Segment Start: Stored data

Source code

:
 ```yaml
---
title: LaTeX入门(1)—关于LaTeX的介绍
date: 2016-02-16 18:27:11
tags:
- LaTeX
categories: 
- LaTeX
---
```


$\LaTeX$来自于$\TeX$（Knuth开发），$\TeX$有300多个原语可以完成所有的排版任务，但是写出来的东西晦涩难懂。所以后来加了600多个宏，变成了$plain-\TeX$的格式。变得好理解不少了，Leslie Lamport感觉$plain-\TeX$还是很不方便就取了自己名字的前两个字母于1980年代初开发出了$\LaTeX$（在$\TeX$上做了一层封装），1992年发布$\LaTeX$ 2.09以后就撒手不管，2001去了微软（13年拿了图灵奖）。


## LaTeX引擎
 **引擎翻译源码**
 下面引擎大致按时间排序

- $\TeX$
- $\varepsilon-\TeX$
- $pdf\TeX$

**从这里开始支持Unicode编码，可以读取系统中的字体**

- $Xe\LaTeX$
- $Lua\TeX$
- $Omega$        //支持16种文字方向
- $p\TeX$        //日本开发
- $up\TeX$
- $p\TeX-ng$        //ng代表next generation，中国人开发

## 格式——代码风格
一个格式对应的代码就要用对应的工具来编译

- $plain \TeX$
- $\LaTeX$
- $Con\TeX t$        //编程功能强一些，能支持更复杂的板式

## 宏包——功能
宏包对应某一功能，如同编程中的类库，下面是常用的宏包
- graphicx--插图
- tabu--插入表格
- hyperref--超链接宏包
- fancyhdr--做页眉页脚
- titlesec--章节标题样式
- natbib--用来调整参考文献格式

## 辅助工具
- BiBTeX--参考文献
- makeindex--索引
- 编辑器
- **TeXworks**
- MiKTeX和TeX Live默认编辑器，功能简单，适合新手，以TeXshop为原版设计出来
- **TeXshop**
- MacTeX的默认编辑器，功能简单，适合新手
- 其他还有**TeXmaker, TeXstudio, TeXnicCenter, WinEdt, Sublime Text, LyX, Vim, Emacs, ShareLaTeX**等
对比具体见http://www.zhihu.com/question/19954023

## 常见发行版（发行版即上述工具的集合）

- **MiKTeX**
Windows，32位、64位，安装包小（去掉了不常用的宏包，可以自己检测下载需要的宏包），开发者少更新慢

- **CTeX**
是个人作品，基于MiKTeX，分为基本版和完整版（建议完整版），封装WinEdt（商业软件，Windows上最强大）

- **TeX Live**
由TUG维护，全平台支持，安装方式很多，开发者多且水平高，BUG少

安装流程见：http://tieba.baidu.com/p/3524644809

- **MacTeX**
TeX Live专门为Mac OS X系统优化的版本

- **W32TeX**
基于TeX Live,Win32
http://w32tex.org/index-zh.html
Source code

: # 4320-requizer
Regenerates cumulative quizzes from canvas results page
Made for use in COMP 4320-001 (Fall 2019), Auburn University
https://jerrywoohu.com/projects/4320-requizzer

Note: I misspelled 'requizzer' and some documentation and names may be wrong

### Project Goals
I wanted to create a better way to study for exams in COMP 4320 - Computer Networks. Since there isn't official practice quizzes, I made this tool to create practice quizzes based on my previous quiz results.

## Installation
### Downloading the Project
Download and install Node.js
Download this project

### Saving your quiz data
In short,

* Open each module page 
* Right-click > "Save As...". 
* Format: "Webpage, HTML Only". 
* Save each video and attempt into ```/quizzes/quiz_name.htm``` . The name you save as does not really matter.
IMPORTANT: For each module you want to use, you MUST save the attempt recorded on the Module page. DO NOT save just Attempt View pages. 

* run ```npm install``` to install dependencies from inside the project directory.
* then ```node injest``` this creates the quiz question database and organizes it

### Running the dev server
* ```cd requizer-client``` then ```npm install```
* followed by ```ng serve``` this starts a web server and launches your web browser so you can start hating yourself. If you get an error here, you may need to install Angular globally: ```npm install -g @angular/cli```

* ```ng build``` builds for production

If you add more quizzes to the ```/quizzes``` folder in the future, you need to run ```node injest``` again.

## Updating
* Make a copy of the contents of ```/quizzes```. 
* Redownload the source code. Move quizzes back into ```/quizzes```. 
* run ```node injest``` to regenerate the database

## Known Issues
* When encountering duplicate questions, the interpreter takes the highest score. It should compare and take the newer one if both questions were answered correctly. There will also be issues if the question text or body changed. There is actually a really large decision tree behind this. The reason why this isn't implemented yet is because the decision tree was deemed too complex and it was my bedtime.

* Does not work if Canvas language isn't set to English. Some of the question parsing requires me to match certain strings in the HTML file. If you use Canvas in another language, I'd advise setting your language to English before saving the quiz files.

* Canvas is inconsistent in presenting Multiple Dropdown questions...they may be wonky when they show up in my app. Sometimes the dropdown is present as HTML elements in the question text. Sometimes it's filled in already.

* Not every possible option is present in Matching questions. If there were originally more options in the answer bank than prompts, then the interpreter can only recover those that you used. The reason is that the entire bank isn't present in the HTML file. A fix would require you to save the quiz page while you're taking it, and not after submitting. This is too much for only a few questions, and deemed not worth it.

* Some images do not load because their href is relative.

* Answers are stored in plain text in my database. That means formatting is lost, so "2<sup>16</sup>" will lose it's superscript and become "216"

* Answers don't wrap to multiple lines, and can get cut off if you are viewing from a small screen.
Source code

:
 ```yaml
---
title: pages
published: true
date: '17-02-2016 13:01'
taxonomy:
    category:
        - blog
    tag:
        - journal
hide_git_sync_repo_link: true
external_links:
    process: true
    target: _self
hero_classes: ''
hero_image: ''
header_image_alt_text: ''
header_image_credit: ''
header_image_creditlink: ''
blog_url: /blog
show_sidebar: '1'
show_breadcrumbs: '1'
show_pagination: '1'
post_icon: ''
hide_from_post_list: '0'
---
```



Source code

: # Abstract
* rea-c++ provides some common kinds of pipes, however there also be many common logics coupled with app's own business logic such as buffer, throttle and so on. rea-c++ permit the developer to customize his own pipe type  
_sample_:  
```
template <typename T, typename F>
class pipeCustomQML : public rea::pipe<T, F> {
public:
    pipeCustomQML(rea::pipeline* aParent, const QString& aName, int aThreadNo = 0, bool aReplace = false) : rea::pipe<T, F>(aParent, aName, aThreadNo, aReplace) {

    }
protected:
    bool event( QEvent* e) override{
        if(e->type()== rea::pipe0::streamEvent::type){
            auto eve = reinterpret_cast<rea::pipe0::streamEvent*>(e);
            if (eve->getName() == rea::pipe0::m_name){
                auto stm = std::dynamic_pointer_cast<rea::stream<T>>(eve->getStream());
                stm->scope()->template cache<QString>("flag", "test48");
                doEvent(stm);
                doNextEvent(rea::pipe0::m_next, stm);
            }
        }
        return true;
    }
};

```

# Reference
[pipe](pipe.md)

Segment End: Stored data

## Task
What must be returned is a bare number, the count of lines in the entries holding the string "questions".

## Output below
3